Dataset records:
--- START ---
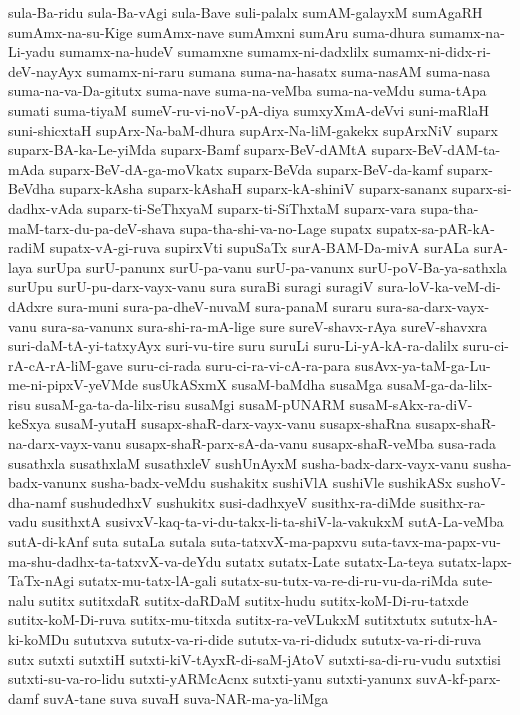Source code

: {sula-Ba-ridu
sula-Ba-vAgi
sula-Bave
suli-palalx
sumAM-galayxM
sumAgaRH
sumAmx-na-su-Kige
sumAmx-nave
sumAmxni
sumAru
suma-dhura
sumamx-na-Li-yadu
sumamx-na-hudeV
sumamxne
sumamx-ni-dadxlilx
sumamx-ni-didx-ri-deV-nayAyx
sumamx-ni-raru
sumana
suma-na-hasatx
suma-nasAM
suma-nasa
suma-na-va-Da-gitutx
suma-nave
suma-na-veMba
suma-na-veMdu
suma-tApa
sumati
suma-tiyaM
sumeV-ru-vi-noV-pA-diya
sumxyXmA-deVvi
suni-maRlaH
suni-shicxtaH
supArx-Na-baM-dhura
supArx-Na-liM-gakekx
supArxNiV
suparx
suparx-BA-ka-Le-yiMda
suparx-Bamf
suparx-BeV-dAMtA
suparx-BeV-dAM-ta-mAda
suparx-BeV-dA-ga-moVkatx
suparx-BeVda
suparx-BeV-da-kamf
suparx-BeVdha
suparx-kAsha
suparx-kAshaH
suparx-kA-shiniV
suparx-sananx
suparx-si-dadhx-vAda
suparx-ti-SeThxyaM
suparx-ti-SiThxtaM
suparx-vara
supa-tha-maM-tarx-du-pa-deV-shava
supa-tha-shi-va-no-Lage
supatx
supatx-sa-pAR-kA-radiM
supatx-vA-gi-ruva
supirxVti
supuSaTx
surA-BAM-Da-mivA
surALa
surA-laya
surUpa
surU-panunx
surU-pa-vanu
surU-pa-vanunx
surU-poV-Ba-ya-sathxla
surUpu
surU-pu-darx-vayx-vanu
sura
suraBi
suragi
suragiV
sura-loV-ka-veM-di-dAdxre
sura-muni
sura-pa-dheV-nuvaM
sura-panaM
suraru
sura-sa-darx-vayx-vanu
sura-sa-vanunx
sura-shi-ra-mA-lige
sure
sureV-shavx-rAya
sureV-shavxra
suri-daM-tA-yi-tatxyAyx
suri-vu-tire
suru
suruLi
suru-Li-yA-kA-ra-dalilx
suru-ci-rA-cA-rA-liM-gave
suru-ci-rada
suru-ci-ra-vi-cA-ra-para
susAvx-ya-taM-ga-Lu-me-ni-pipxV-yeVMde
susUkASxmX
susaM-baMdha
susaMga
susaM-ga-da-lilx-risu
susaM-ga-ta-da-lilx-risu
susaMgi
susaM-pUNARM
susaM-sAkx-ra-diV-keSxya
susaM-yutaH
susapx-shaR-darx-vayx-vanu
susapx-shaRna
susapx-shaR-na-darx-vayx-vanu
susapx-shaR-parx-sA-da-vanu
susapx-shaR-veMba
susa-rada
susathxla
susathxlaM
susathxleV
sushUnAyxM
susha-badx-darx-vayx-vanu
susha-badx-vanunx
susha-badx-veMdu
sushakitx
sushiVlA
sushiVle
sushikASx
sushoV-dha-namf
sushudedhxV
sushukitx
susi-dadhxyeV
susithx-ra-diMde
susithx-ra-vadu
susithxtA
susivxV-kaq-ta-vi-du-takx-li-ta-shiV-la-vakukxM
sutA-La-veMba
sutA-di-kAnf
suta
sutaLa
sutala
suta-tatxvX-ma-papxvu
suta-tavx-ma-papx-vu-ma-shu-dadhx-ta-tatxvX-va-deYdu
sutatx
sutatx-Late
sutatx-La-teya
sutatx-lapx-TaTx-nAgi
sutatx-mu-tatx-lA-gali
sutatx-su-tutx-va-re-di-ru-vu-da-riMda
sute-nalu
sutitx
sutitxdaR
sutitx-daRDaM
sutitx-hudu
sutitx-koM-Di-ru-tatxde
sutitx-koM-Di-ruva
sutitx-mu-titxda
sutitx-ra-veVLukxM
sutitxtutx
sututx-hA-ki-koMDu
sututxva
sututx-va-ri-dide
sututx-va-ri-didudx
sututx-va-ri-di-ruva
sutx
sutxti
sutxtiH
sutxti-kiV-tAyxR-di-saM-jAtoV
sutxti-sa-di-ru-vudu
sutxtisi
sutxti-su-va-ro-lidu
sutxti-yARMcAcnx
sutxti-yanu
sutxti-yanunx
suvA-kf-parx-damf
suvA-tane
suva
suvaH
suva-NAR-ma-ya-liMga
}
--- END ---
--- START ---
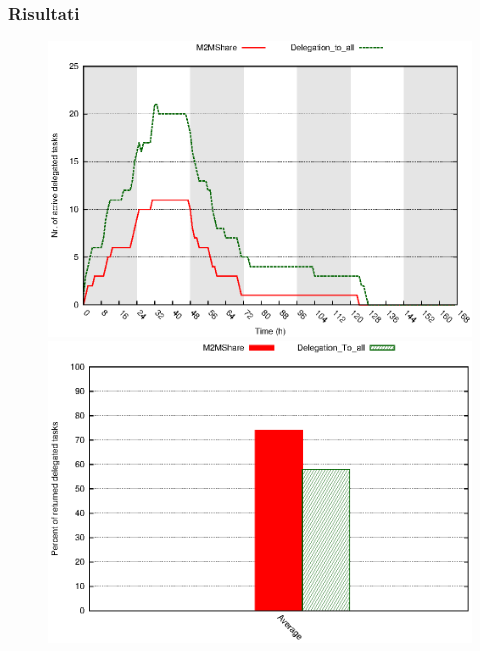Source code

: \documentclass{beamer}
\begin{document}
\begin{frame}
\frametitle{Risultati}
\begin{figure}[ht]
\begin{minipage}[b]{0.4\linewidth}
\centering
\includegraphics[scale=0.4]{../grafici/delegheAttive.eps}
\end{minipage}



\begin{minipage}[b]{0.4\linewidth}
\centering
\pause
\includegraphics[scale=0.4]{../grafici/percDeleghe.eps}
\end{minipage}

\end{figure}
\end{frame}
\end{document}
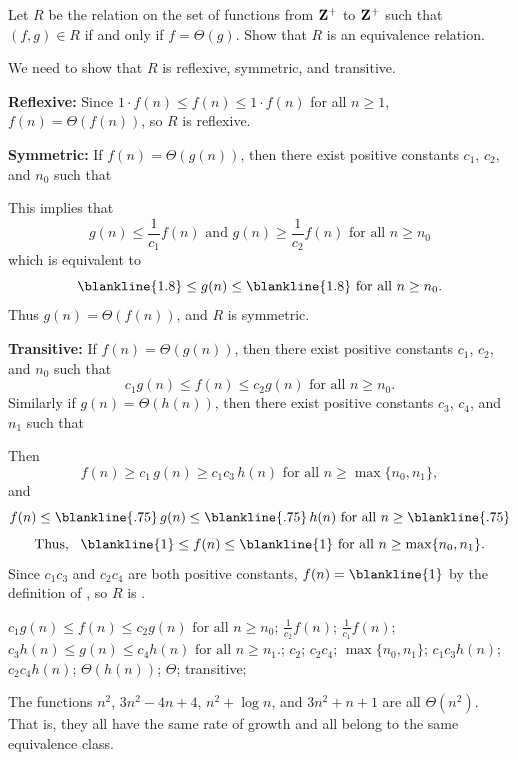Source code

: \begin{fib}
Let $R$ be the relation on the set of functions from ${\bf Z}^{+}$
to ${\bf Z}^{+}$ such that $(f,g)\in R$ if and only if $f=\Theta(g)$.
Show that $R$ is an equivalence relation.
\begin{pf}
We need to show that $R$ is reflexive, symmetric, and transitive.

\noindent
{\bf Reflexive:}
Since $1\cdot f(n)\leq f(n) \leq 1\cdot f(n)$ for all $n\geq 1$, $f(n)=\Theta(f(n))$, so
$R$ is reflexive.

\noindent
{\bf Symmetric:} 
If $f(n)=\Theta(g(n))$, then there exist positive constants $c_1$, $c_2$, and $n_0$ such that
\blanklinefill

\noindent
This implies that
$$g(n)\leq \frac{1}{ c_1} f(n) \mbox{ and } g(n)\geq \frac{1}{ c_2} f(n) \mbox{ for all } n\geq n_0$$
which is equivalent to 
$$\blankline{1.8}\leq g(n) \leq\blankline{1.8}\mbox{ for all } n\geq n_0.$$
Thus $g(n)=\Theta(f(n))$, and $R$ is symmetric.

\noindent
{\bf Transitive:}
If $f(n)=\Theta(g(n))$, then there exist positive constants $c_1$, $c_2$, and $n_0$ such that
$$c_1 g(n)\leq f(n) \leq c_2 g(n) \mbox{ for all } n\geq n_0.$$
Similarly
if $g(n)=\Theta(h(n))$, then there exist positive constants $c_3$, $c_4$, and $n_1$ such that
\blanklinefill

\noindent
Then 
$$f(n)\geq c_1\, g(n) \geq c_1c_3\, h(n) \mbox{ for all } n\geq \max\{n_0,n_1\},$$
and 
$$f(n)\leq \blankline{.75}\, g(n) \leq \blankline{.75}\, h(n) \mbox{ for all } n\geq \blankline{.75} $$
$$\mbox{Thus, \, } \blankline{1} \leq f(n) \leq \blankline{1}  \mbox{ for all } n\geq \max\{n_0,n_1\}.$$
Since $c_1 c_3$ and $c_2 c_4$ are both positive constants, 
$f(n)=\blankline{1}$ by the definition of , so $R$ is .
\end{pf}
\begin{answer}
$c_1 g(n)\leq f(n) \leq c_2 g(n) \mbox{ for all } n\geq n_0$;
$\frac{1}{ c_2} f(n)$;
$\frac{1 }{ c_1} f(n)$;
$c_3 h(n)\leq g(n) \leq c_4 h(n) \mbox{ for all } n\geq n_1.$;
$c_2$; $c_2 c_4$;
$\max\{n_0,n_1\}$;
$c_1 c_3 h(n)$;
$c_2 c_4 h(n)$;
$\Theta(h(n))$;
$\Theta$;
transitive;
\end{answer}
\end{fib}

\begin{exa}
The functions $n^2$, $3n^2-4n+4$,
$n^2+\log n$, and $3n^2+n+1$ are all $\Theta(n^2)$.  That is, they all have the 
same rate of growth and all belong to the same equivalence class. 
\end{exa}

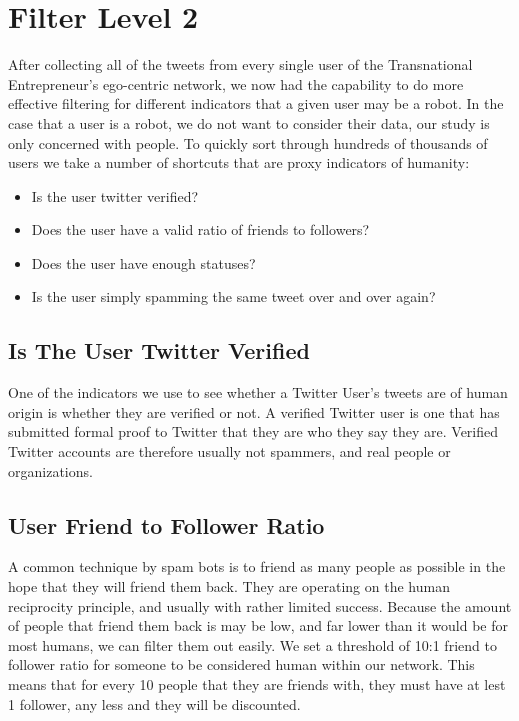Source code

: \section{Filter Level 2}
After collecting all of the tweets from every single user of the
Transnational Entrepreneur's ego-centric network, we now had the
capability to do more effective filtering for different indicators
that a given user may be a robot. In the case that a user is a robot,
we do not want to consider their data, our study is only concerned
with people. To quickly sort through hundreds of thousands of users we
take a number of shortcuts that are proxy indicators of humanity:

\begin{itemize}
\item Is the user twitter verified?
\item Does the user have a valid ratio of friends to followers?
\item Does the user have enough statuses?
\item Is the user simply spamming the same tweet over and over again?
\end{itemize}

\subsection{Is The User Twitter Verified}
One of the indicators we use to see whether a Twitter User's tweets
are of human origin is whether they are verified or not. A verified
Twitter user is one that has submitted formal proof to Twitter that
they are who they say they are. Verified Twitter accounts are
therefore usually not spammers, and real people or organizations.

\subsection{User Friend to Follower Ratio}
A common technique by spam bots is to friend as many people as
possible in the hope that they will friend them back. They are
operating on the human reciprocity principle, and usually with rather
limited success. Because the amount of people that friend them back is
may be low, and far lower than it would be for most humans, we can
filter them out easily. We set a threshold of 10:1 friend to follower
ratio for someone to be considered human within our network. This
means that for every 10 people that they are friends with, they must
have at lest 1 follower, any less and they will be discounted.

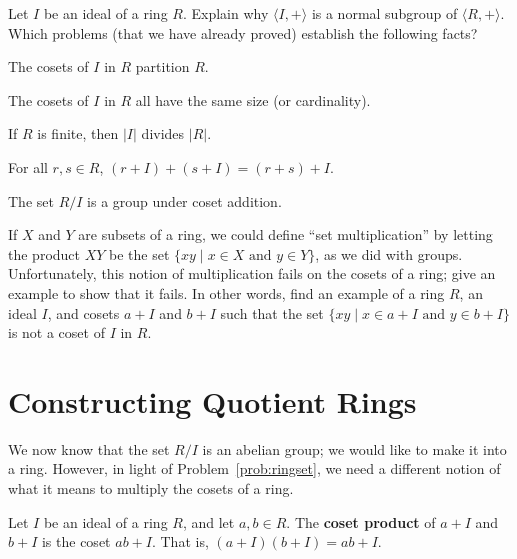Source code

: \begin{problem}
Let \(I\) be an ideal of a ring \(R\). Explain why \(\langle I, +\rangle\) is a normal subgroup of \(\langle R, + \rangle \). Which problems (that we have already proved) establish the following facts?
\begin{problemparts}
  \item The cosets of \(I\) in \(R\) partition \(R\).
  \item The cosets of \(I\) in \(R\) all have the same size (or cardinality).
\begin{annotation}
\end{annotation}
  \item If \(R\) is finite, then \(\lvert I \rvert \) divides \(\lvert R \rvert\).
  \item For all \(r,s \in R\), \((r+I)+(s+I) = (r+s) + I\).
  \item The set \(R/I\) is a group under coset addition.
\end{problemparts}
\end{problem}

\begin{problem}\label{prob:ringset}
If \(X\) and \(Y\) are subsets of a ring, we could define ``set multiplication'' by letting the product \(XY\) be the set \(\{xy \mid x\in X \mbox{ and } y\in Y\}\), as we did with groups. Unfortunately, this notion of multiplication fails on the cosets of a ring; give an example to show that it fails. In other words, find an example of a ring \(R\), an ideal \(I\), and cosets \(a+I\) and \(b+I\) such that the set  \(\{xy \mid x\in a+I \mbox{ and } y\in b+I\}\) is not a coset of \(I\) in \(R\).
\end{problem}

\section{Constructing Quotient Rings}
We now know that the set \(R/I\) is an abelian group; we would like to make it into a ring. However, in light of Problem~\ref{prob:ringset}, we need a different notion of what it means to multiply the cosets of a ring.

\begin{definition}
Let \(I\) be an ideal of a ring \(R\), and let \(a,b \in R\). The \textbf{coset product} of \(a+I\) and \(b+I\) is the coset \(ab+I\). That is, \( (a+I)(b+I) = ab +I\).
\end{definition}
--- END ---
--- START ---
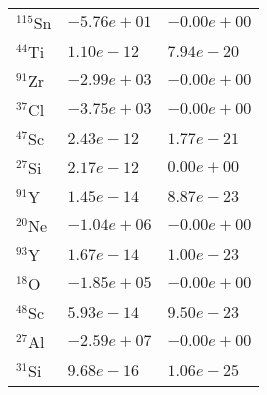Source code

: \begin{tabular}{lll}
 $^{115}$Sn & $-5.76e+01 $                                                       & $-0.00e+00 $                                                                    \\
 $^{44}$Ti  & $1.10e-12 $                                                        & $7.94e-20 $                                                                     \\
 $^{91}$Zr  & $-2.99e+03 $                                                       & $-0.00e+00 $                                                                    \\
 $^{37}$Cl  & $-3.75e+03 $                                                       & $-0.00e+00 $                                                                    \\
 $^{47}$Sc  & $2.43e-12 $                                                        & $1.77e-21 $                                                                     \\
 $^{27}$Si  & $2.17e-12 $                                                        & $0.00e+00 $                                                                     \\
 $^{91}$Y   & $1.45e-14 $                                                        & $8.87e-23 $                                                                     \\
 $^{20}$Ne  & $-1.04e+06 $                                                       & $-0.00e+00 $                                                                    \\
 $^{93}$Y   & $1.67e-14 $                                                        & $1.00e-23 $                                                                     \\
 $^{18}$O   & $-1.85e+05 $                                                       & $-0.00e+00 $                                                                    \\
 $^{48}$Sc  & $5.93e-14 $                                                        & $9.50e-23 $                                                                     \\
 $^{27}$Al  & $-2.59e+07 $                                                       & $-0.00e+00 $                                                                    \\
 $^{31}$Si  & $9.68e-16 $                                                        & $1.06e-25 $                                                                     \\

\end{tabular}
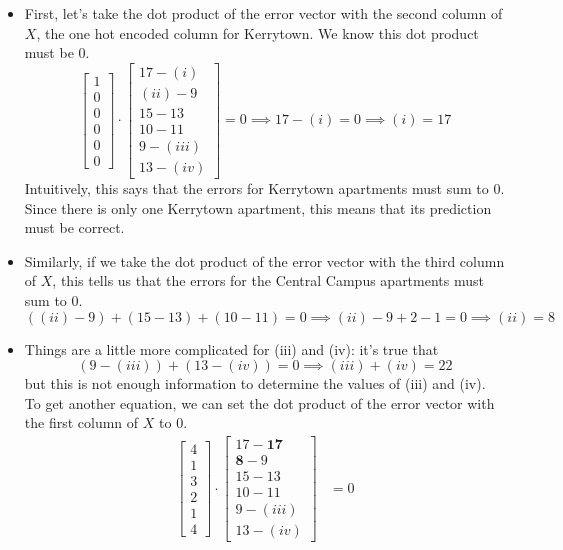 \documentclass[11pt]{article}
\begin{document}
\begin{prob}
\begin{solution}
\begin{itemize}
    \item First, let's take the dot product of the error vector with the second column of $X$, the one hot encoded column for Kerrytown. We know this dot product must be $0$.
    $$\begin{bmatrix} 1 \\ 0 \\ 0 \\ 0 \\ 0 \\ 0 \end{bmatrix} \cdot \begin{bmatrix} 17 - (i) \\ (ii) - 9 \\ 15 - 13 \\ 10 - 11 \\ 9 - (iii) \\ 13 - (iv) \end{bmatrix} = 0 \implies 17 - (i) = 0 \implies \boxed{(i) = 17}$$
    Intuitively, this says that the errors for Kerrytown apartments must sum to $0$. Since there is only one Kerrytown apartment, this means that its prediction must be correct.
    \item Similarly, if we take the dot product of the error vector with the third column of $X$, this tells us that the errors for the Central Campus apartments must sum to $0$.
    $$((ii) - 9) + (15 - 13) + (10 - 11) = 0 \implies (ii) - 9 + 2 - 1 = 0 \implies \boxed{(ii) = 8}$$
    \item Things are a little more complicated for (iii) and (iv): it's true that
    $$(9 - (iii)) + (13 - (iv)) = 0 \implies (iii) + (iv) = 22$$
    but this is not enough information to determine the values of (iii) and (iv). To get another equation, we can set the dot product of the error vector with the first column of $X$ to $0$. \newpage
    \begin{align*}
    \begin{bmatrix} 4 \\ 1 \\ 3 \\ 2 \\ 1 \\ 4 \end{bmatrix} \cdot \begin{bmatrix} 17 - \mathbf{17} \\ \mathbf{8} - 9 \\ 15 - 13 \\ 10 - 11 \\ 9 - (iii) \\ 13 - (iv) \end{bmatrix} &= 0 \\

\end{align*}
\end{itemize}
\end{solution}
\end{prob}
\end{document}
--- END ---
The task:
Output the lines of the records above exactly as they appear, from the line containing "sumamx-ni-dadxlilx" through the line containing "suru-Li-yA-kA-ra-dalilx".

Reply to the exercise:
sumamx-ni-dadxlilx
sumamx-ni-didx-ri-deV-nayAyx
sumamx-ni-raru
sumana
suma-na-hasatx
suma-nasAM
suma-nasa
suma-na-va-Da-gitutx
suma-nave
suma-na-veMba
suma-na-veMdu
suma-tApa
sumati
suma-tiyaM
sumeV-ru-vi-noV-pA-diya
sumxyXmA-deVvi
suni-maRlaH
suni-shicxtaH
supArx-Na-baM-dhura
supArx-Na-liM-gakekx
supArxNiV
suparx
suparx-BA-ka-Le-yiMda
suparx-Bamf
suparx-BeV-dAMtA
suparx-BeV-dAM-ta-mAda
suparx-BeV-dA-ga-moVkatx
suparx-BeVda
suparx-BeV-da-kamf
suparx-BeVdha
suparx-kAsha
suparx-kAshaH
suparx-kA-shiniV
suparx-sananx
suparx-si-dadhx-vAda
suparx-ti-SeThxyaM
suparx-ti-SiThxtaM
suparx-vara
supa-tha-maM-tarx-du-pa-deV-shava
supa-tha-shi-va-no-Lage
supatx
supatx-sa-pAR-kA-radiM
supatx-vA-gi-ruva
supirxVti
supuSaTx
surA-BAM-Da-mivA
surALa
surA-laya
surUpa
surU-panunx
surU-pa-vanu
surU-pa-vanunx
surU-poV-Ba-ya-sathxla
surUpu
surU-pu-darx-vayx-vanu
sura
suraBi
suragi
suragiV
sura-loV-ka-veM-di-dAdxre
sura-muni
sura-pa-dheV-nuvaM
sura-panaM
suraru
sura-sa-darx-vayx-vanu
sura-sa-vanunx
sura-shi-ra-mA-lige
sure
sureV-shavx-rAya
sureV-shavxra
suri-daM-tA-yi-tatxyAyx
suri-vu-tire
suru
suruLi
suru-Li-yA-kA-ra-dalilx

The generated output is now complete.